Here are also some minor comments:
1. Line 151: the loss function L_E has no dependency on \theta_A given C'
2. Line 152: parameter C should be included into loss function L_E
3. A large number of details are missed in the experiments. What are the values of hyperparameters? In the paper, the author claimed it is converged after 150 training steps. As the batch size is 32, you cannot even make a full pass to the training examples during training. How can you explain this?
Reviewer 2
This work presents a straightforward and exciting application of adversarial training to steganography: One network is trained to conceal a message in an image while a second one (the steganalyser) is trained to tell whether a given image contains a secret message or not. The framework is well suited to adversarial training, the paper is well written, and the necessary material relative to security is carefully introduced.
The adversarial steganography based technique is compared to standard handcrafted methods using public datasets. The experiments show the superiority of the presented approach.
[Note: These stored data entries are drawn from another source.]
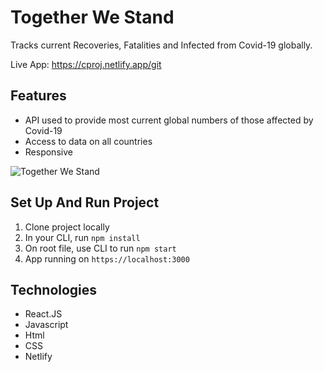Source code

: # Together We Stand

Tracks current Recoveries, Fatalities and Infected from Covid-19 globally.

Live App: https://cproj.netlify.app/git

## Features

- API used to provide most current global numbers of those affected by Covid-19
- Access to data on all countries 
- Responsive


![Together We Stand](./src/images/Together-We-Stand.gif)


## Set Up And Run Project

1. Clone project locally
2. In your CLI, run `npm install`
3. On root file, use CLI to run `npm start`
5. App running on `https://localhost:3000`

## Technologies

- React.JS
- Javascript
- Html
- CSS
- Netlify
My primary concern with this paper is the experimental setting: In practice, one always uses several steganalysers rather than just one. Besides, the quality of the steganographer is tied to the capacity of the steganalyser. Therefore, a stronger steganalyser will likely be able to tell legitimate images apart from altered ones. I understand this problem is more general to adversarial training and goes beyond this particular application. Nonetheless, its importance is particularly emphasized in this case and calls for further investigation. Despite this remark, I believe this is an exciting contribution that opens a new avenue for application of adversarial training to steganography. The originality of the work, the importance of the problem and the clarity of the presentation outweighs the previously mentioned point. I vote for acceptance.
Reviewer 3
The paper presents a very important interesting case study that existing machine learning algorithms can be used for a real application of adversarial training. We general, we like the paper, but feel that the venue is more of a case study and and the novelty of the work is not currently high or impactful enough to for the wider NIPS community. We would suggest other venues, unless the novelty of the main idea of the paper develop more strongly.
Reviewer 4
This manuscript proposes to use GANs to learn a steganographic algorithm in an unsupervised manner. This is modeled with three neural networks: Alice, Bob and Eve. Alice produces images that include or do not include embedded messages. Bob is the intended recipient and decodes the information from these images. Eve is a malicious entity that attempts to determine whether a message was embedded or not in a "cover" picture.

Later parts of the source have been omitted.